I never thought I'd say this but sometimes change is good. Like, think back, a year ago I was only just falling madly in love with you-know-who. We were still just good friends, we'd never done anything much questionable. We were a bit too touchy-feely but I was still in the 'of course I'm not trying to be anything more than his friend. Friends can do this... right?' Even if at the same time I was thinking 'If I was his girlfriend I wouldn't want him doing this....' So maybe I wasn't quite as innocent as I meant to be.
Then think how quickly things changed, and changed again. I'm happy to say it's a good thing. It's good things change, and circumstances do and even friendships. It's necessary for growth sometimes.
I am over him now, legitimately. He isn't the same as other boys but he's not a romantic interest for me anymore. He could be, in that what made me like him hasn't changed, but what I need and want now is different and he isn't that anymore.
I'm happy not being mad at/for him anymore and just caring enough to stay friends but no more. I still think of him quite often, whenever I'm walking my mind tends to move to him and I think about what I'm going to blog about and things I want to say and happen and what I want to feel. I usually forget it all when I stop walking but I always feel clearest at that time.
But it's been legit 6 months since I really started blogging after we stopped talking now. It's insane because it feels like yesterday. It feels like nothing in my life has changed since then, even though it totally has. But my friends are all the same, I still sit around and write and tumble and cuddle with my puppies late at night (like right now). I still include him high on my 'If I needed help and didn't know where to go I would ask them" list. Not as high as he used to be probably but that's just because we don't talk as often and even when I feel like he's the one I'd like to talk to when I'm upset, it isn't always an option.

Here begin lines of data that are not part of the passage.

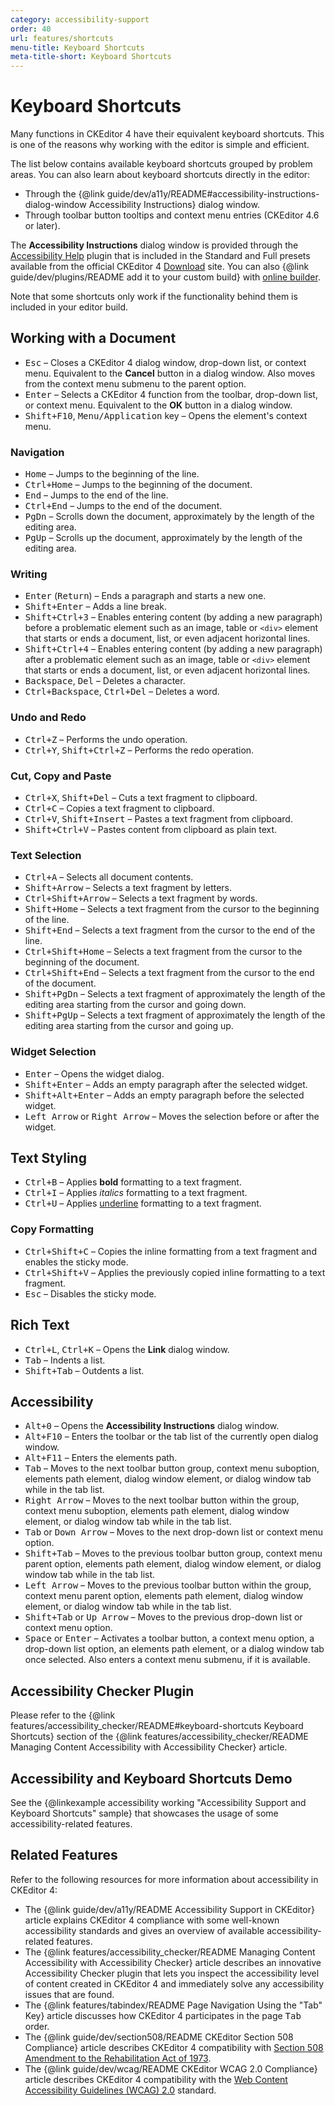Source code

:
 ```yaml
---
category: accessibility-support
order: 40
url: features/shortcuts
menu-title: Keyboard Shortcuts
meta-title-short: Keyboard Shortcuts
---
```

<!--
Copyright (c) 2003-2021, CKSource - Frederico Knabben. All rights reserved.
For licensing, see LICENSE.md.
-->

# Keyboard Shortcuts

Many functions in CKEditor 4 have their equivalent keyboard shortcuts. This is one of the reasons why working with the editor is simple and efficient.

The list below contains available keyboard shortcuts grouped by problem areas. You can also learn about keyboard shortcuts directly in the editor:

* Through the {@link guide/dev/a11y/README#accessibility-instructions-dialog-window Accessibility Instructions} dialog window.
* Through toolbar button tooltips and context menu entries (CKEditor 4.6 or later).

<info-box info="">
 <p>
 	The <strong>Accessibility Instructions</strong> dialog window is provided through the <a href="https://ckeditor.com/cke4/addon/a11yhelp">Accessibility Help</a> plugin that is included in the Standard and Full presets available from the official CKEditor 4 <a href="https://ckeditor.com/ckeditor-4/download/">Download</a> site. You can also {@link guide/dev/plugins/README add it to your custom build} with <a href="https://ckeditor.com/cke4/builder">online builder</a>.
 </p>
 <p>
 	Note that some shortcuts only work if the functionality behind them is included in your editor build.
 </p>
</info-box>

## Working with a Document

* <kbd>Esc</kbd> &ndash; Closes a CKEditor 4 dialog window, drop-down list, or context menu. Equivalent to the
	**Cancel** button in a dialog window. Also moves from the context menu submenu to the parent option.
* <kbd>Enter</kbd> &ndash; Selects a CKEditor 4 function from the toolbar, drop-down list, or context menu. Equivalent to the
	**OK** button in a dialog window.
* <kbd>Shift+F10</kbd>, <kbd>Menu/Application</kbd> key &ndash; Opens the element's context menu.

### Navigation

* <kbd>Home</kbd> &ndash; Jumps to the beginning of the line.
* <kbd>Ctrl+Home</kbd> &ndash; Jumps to the beginning of the document.
* <kbd>End</kbd> &ndash; Jumps to the end of the line.
* <kbd>Ctrl+End</kbd> &ndash; Jumps to the end of the document.
* <kbd>PgDn</kbd> &ndash; Scrolls down the document, approximately by the length of the editing area.
* <kbd>PgUp</kbd> &ndash; Scrolls up the document, approximately by the length of the editing area.

### Writing

* <kbd>Enter</kbd> (<kbd>Return</kbd>) &ndash; Ends a paragraph and starts a new one.
* <kbd>Shift+Enter</kbd> &ndash; Adds a line break.
* <kbd>Shift+Ctrl+3</kbd> &ndash; Enables entering content (by adding a new paragraph) before a problematic element such as an image, table or `<div>` element that starts or ends a document, list, or even adjacent horizontal lines.
* <kbd>Shift+Ctrl+4</kbd> &ndash; Enables entering content (by adding a new paragraph) after a problematic element such as an image, table or `<div>` element that starts or ends a document, list, or even adjacent horizontal lines.
* <kbd>Backspace</kbd>, <kbd>Del</kbd> &ndash; Deletes a character.
* <kbd>Ctrl+Backspace</kbd>, <kbd>Ctrl+Del</kbd> &ndash; Deletes a word.

### Undo and Redo

* <kbd>Ctrl+Z</kbd> &ndash; Performs the undo operation.
* <kbd>Ctrl+Y</kbd>, <kbd>Shift+Ctrl+Z</kbd> &ndash; Performs the redo operation.

### Cut, Copy and Paste

* <kbd>Ctrl+X</kbd>, <kbd>Shift+Del</kbd> &ndash; Cuts a text fragment to clipboard.
* <kbd>Ctrl+C</kbd> &ndash; Copies a text fragment to clipboard.
* <kbd>Ctrl+V</kbd>, <kbd>Shift+Insert</kbd> &ndash; Pastes a text fragment from clipboard.
* <kbd>Shift+Ctrl+V</kbd> &ndash; Pastes content from clipboard as plain text.

### Text Selection

* <kbd>Ctrl+A</kbd> &ndash; Selects all document contents.
* <kbd>Shift+Arrow</kbd> &ndash; Selects a text fragment by letters.
* <kbd>Ctrl+Shift+Arrow</kbd> &ndash; Selects a text fragment by words.
* <kbd>Shift+Home</kbd> &ndash; Selects a text fragment from the cursor to the beginning of the line.
* <kbd>Shift+End</kbd> &ndash; Selects a text fragment from the cursor to the end of the line.
* <kbd>Ctrl+Shift+Home</kbd> &ndash; Selects a text fragment from the cursor to the beginning of the document.
* <kbd>Ctrl+Shift+End</kbd> &ndash; Selects a text fragment from the cursor to the end of the document.
* <kbd>Shift+PgDn</kbd> &ndash; Selects a text fragment of approximately the length of the editing area starting from the cursor
	and going down.
* <kbd>Shift+PgUp</kbd> &ndash; Selects a text fragment of approximately the length of the editing area starting from the cursor
	and going up.

### Widget Selection

* <kbd>Enter</kbd> &ndash; Opens the widget dialog.
* <kbd>Shift+Enter</kbd> &ndash; Adds an empty paragraph after the selected widget.
* <kbd>Shift+Alt+Enter</kbd> &ndash; Adds an empty paragraph before the selected widget.
* <kbd>Left Arrow</kbd> or <kbd>Right Arrow</kbd> &ndash; Moves the selection before or after the widget.

## Text Styling

* <kbd>Ctrl+B</kbd> &ndash; Applies **bold** formatting to a text fragment.
* <kbd>Ctrl+I</kbd> &ndash; Applies *italics* formatting to a text fragment.
* <kbd>Ctrl+U</kbd> &ndash; Applies <span style="text-decoration: underline;">underline</span> formatting to a text fragment.

### Copy Formatting

* <kbd>Ctrl+Shift+C</kbd> &ndash; Copies the inline formatting from a text fragment and enables the sticky mode.
* <kbd>Ctrl+Shift+V</kbd> &ndash; Applies the previously copied inline formatting to a text fragment.
* <kbd>Esc</kbd> &ndash; Disables the sticky mode.

## Rich Text

* <kbd>Ctrl+L</kbd>, <kbd>Ctrl+K</kbd> &ndash; Opens the **Link** dialog window.
* <kbd>Tab</kbd> &ndash; Indents a list.
* <kbd>Shift+Tab</kbd> &ndash; Outdents a list.

## Accessibility

* <kbd>Alt+0</kbd> &ndash; Opens the **Accessibility Instructions** dialog window.
* <kbd>Alt+F10</kbd> &ndash; Enters the toolbar or the tab list of the currently open dialog window.
* <kbd>Alt+F11</kbd> &ndash; Enters the elements path.
* <kbd>Tab</kbd> &ndash; Moves to the next toolbar button group, context menu suboption, elements path element,
	dialog window element, or dialog window tab while in the tab list.
* <kbd>Right Arrow</kbd> &ndash; Moves to the next toolbar button within the group, context menu suboption,
	elements path element, dialog window element, or dialog window tab while in the tab list.
* <kbd>Tab</kbd> or <kbd>Down Arrow</kbd> &ndash; Moves to the next drop-down list or context menu option.
* <kbd>Shift+Tab</kbd> &ndash; Moves to the previous toolbar button group, context  menu parent option,
    elements path element, dialog window element, or dialog window tab while in the tab list.
* <kbd>Left Arrow</kbd> &ndash; Moves to the previous toolbar button within the  group, context menu
    parent option, elements path element, dialog window element, or dialog window tab while in the tab list.
* <kbd>Shift+Tab</kbd> or <kbd>Up Arrow</kbd> &ndash; Moves to the previous drop-down list or context menu option.
* <kbd>Space</kbd> or <kbd>Enter</kbd> &ndash; Activates a toolbar button, a context menu
    option, a drop-down list option, an elements path element, or a dialog window tab once selected.
	Also enters a context menu submenu, if it is available.

## Accessibility Checker Plugin

Please refer to the {@link features/accessibility_checker/README#keyboard-shortcuts Keyboard Shortcuts} section of the {@link features/accessibility_checker/README Managing Content Accessibility with Accessibility Checker} article.

## Accessibility and Keyboard Shortcuts Demo

See the {@linkexample accessibility working "Accessibility Support and Keyboard Shortcuts" sample} that showcases the usage of some accessibility-related features.

## Related Features

Refer to the following resources for more information about accessibility in CKEditor 4:

* The {@link guide/dev/a11y/README Accessibility Support in CKEditor} article explains CKEditor 4 compliance with some well-known accessibility standards and gives an overview of available accessibility-related features.
* The {@link features/accessibility_checker/README Managing Content Accessibility with Accessibility Checker} article describes an innovative Accessibility Checker plugin that lets you inspect the accessibility level of content created in CKEditor 4 and immediately solve any accessibility issues that are found.
* The {@link features/tabindex/README Page Navigation Using the "Tab" Key} article discusses how CKEditor 4 participates in the page <kbd>Tab</kbd> order.
* The {@link guide/dev/section508/README CKEditor Section 508 Compliance} article describes CKEditor 4 compatibility with [Section 508 Amendment to the Rehabilitation Act of 1973](http://www.state.gov/m/irm/impact/c32157.htm).
* The {@link guide/dev/wcag/README CKEditor WCAG 2.0 Compliance} article describes CKEditor 4 compatibility with the [Web Content Accessibility Guidelines (WCAG) 2.0](http://www.w3.org/TR/WCAG20/) standard.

I guess this post was just me thinking, things have finally changed. And he is one of those people that's just completely against change. That just can't deal with it. One of the main reasons he gave me for not wanting to upset status quo. But now I just want to say to him, well, actually change can be awesome. And worthwhile. And too bad for you I learnt that by getting over you, not by getting you.
Or something lol. My brain is weird.